How does the open banking initiative turn into a revolution?
Revolutions are hard to predict and often come out of nowhere. Years of slow, pedestrian change and then one key event lights a fuse that causes a metaphorical explosion.
The event for digital transformation was the Covid-19 pandemic. Two months after it started, Microsoft CEO Satya Nadella pronounced “we’ve seen two years’ worth of digital transformation in the last two months”.
Why was there an explosion in transformation activity? Because of necessity. The severity of the pandemic’s disruption necessitated a proportional response from companies for whom the pandemic could have been an existential threat.

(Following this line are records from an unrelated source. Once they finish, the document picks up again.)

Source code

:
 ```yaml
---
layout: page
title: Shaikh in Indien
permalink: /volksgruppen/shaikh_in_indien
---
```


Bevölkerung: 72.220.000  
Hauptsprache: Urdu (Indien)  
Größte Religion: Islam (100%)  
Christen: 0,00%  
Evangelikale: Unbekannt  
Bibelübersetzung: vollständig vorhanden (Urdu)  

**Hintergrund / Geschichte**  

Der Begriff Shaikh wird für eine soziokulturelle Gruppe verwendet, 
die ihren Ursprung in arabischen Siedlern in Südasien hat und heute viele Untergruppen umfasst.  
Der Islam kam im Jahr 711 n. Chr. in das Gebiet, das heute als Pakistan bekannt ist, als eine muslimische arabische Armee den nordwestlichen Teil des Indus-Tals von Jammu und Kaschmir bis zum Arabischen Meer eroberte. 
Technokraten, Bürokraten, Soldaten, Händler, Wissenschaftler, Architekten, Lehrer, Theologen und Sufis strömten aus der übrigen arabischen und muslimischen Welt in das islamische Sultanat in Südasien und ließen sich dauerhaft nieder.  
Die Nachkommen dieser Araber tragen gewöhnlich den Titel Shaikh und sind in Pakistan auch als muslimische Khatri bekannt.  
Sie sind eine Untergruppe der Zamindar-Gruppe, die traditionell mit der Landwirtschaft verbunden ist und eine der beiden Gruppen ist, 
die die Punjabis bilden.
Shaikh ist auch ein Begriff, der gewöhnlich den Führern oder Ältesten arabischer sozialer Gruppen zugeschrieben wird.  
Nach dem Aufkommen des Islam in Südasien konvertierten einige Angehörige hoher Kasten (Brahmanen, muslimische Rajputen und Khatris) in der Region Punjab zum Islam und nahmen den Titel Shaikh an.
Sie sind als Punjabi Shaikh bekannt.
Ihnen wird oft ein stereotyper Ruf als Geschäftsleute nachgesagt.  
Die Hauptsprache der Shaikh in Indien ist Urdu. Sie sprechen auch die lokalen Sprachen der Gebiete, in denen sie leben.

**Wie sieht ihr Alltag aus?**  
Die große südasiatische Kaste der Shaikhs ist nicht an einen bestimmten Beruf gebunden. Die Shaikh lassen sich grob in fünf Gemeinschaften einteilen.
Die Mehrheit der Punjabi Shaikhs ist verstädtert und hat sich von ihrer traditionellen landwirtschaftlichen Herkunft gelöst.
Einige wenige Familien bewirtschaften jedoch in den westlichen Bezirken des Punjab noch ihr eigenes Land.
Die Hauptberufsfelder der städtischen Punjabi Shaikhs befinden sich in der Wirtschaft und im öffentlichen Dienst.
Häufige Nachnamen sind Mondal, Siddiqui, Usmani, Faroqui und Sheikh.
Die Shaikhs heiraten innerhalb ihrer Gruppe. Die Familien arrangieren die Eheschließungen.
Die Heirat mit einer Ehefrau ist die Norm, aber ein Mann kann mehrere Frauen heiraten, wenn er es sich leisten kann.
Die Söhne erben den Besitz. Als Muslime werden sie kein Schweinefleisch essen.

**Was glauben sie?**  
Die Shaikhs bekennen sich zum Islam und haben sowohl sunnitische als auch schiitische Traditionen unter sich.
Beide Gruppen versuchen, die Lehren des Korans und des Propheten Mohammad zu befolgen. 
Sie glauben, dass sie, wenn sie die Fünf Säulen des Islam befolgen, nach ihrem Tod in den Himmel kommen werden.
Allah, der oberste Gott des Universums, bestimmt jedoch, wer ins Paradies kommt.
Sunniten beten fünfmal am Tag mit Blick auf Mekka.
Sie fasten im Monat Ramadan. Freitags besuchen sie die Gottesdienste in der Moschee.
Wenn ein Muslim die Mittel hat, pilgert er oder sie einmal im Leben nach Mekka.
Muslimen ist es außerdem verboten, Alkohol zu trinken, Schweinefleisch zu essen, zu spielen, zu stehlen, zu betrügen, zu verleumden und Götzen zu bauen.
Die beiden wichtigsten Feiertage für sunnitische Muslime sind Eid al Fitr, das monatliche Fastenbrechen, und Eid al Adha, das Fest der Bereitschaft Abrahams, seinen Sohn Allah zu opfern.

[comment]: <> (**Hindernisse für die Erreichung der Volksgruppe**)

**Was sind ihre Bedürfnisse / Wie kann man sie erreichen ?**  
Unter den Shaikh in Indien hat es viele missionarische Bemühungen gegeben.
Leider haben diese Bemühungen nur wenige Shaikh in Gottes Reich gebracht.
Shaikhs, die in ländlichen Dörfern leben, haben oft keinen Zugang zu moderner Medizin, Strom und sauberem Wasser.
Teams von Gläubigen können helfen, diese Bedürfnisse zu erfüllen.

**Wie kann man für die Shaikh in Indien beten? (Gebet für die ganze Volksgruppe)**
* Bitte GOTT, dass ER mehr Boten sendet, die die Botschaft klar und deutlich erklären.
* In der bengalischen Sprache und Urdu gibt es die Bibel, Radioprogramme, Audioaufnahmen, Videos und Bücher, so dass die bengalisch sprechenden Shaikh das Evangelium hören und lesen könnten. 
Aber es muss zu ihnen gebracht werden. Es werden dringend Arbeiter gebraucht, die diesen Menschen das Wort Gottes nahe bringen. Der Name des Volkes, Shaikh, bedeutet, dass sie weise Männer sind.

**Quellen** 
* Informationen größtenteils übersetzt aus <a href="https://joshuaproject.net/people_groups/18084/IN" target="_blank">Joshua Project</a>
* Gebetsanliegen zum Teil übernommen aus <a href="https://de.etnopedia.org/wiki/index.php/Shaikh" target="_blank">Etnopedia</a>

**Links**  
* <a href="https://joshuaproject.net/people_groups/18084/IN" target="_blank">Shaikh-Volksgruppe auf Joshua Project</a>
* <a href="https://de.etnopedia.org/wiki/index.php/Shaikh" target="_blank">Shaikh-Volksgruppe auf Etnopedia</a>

In the context of open banking, it could be argued that the key event has yet to happen. The pandemic certainly saw a shift towards digital payments with 52% of payments made via card, no doubt driven in part by the increase in maximum transaction value of contactless payments, which has risen from £30 in April 2020 to £100 in October 2021.
The enactment of the initial PSD2 legislations nearly four years ago was expected by many to light the fuse, but since then there’s not really been an explosive effect. Why? And what can be done to increase the impact of the initiative?
To answer those questions, we can start to look at this situation from the perspective of the intended beneficiaries of open banking; the UK consumer.
Recognising the value exchange
Consistent with many contemporary digital services, open banking is based on a value exchange between the customer and the service provider; you share your data with the bank, and the bank will use it to provide you with a valuable service.
Whilst this concept is familiar to many consumers outside of finance, it has yet to sink in with open banking. A recent survey found that only 14% of consumers think they completely understand open banking and its benefits, with nearly 30% explicitly stating they have absolutely no idea what open banking is.
It’s probably not surprising then that only 8% of the “digitally enabled” market is currently using open banking services. And whilst the adoption of services shows significant growth, they are being adopted at a slower rate, with the predicted 9 billion transactions in 2021 representing half the growth of the previous year.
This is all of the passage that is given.